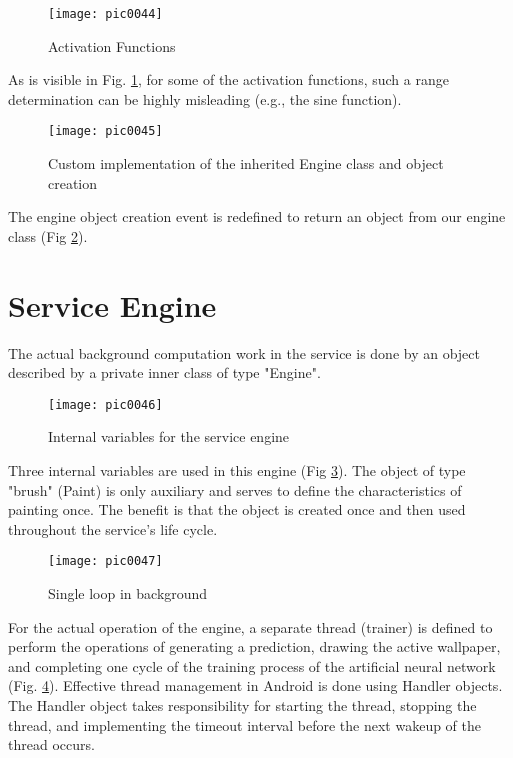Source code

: \begin{figure}[h]
\centering
\texttt{[image: pic0044]}
\caption{Activation Functions \cite{afwiki}}
\label{fig:pic0044}
\end{figure}
\FloatBarrier

As is visible in Fig. \ref{fig:pic0044}, for some of the activation functions, such a range determination can be highly misleading (e.g., the sine function).

\begin{figure}[h]
\centering
\texttt{[image: pic0045]}
\caption{Custom implementation of the inherited Engine class and object creation}
\label{fig:pic0045}
\end{figure}
\FloatBarrier

The engine object creation event is redefined to return an object from our engine class (Fig \ref{fig:pic0045}).

\section{Service Engine}

The actual background computation work in the service is done by an object described by a private inner class of type "Engine".

\begin{figure}[h]
\centering
\texttt{[image: pic0046]}
\caption{Internal variables for the service engine}
\label{fig:pic0046}
\end{figure}
\FloatBarrier

Three internal variables are used in this engine (Fig \ref{fig:pic0046}). The object of type "brush" (Paint) is only auxiliary and serves to define the characteristics of painting once. The benefit is that the object is created once and then used throughout the service's life cycle.

\begin{figure}[h]
\centering
\texttt{[image: pic0047]}
\caption{Single loop in background}
\label{fig:pic0047}
\end{figure}
\FloatBarrier

For the actual operation of the engine, a separate thread (trainer) is defined to perform the operations of generating a prediction, drawing the active wallpaper, and completing one cycle of the training process of the artificial neural network (Fig. \ref {fig:pic0047}). Effective thread management in Android is done using Handler objects. The Handler object takes responsibility for starting the thread, stopping the thread, and implementing the timeout interval before the next wakeup of the thread occurs.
○ ○ ○
◆ **What is expected**: Pull out every line in the data above that has the word "texttt".

◆ **Output of the exercise**:
\texttt{[image: pic0044]}
\texttt{[image: pic0045]}
\texttt{[image: pic0046]}
\texttt{[image: pic0047]}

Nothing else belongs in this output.